The Bend growth story is a quintessentially American tale. Growth presents challenges, but it’s hard not to feel optimistic about a place filled with so many people who weren’t satisfied with their quality of life elsewhere, and came here chasing a dream.

Bendites love their city with the kind of passion and intensity that takes time to ferment. Growth can create fears of unwelcome changes. But very few are giving up on Bend and voting with their feet. Even those who have faced the most adversity still said they’re glad they came to Bend.

Harley Slocum from Proud American Movers said he still loves Bend and doesn’t mind sharing the place with anyone else who shares his passion. And Robert Bojorcas, who hopes to find a job as a maintenance man, is sure his days at the Royal Gateway Motel are numbered.

“I’m optimistic,” said Bojorcas. “It’s beautiful. The people are nice. And it sounds like there’s a lotta new housing going up, so it won’t be long now before we get out of this place.”

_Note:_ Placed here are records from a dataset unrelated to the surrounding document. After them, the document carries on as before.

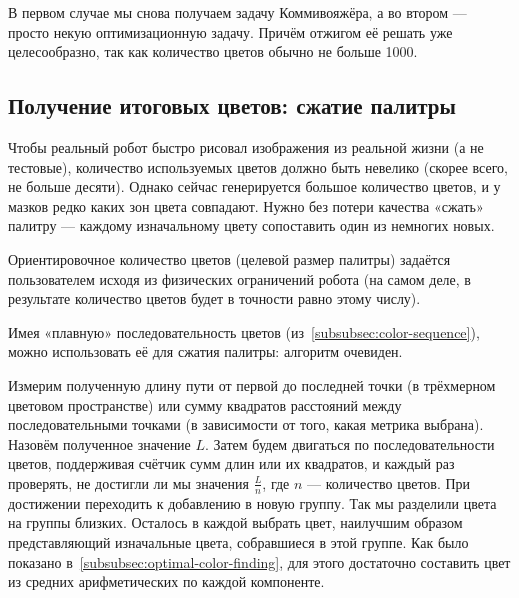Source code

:В первом случае мы снова получаем задачу Коммивояжёра, а во втором — просто некую оптимизационную задачу.
Причём отжигом её решать уже целесообразно, так как количество цветов обычно не больше 1000.


\subsection{Получение итоговых цветов: сжатие палитры}\label{subsec:getting-final-colors}
Чтобы реальный робот быстро рисовал изображения из реальной жизни (а не тестовые),
количество используемых цветов должно быть невелико (скорее всего, не больше десяти).
Однако сейчас генерируется большое количество цветов, и у мазков редко каких зон цвета совпадают.
Нужно без потери качества «сжать» палитру — каждому изначальному цвету сопоставить один из немногих новых.

Ориентировочное количество цветов (целевой размер палитры) задаётся пользователем исходя из физических ограничений робота
(на самом деле, в результате количество цветов будет в точности равно этому числу).

Имея «плавную» последовательность цветов (из~\ref{subsubsec:color-sequence}),
можно использовать её для сжатия палитры: алгоритм очевиден.

Измерим полученную длину пути от первой до последней точки (в трёхмерном цветовом пространстве)
или сумму квадратов расстояний между последовательными точками (в зависимости от того, какая метрика выбрана).
Назовём полученное значение $L$.
Затем будем двигаться по последовательности цветов, поддерживая счётчик сумм длин или их квадратов,
и каждый раз проверять, не достигли ли мы значения $\frac{L}{n}$, где $n$ — количество цветов.
При достижении переходить к добавлению в новую группу.
Так мы разделили цвета на группы близких.
Осталось в каждой выбрать цвет, наилучшим образом представляющий изначальные цвета, собравшиеся в этой группе.
Как было показано в~\ref{subsubsec:optimal-color-finding}, для этого достаточно составить цвет из средних арифметических по каждой компоненте.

Mike Riley thinks that the challenges Bend faces are far from insurmountable.

Newcomers can help be part of the solution, he said—perhaps by bringing ideas of how to get people out of their cars more.

“We might have to come to grips with the fact that it takes seven-eight minutes to get to the grocery store instead of five,” he said. “These are Bend, Oregon problems. Other places have it much worse. It’s still a pretty desirable place to be.”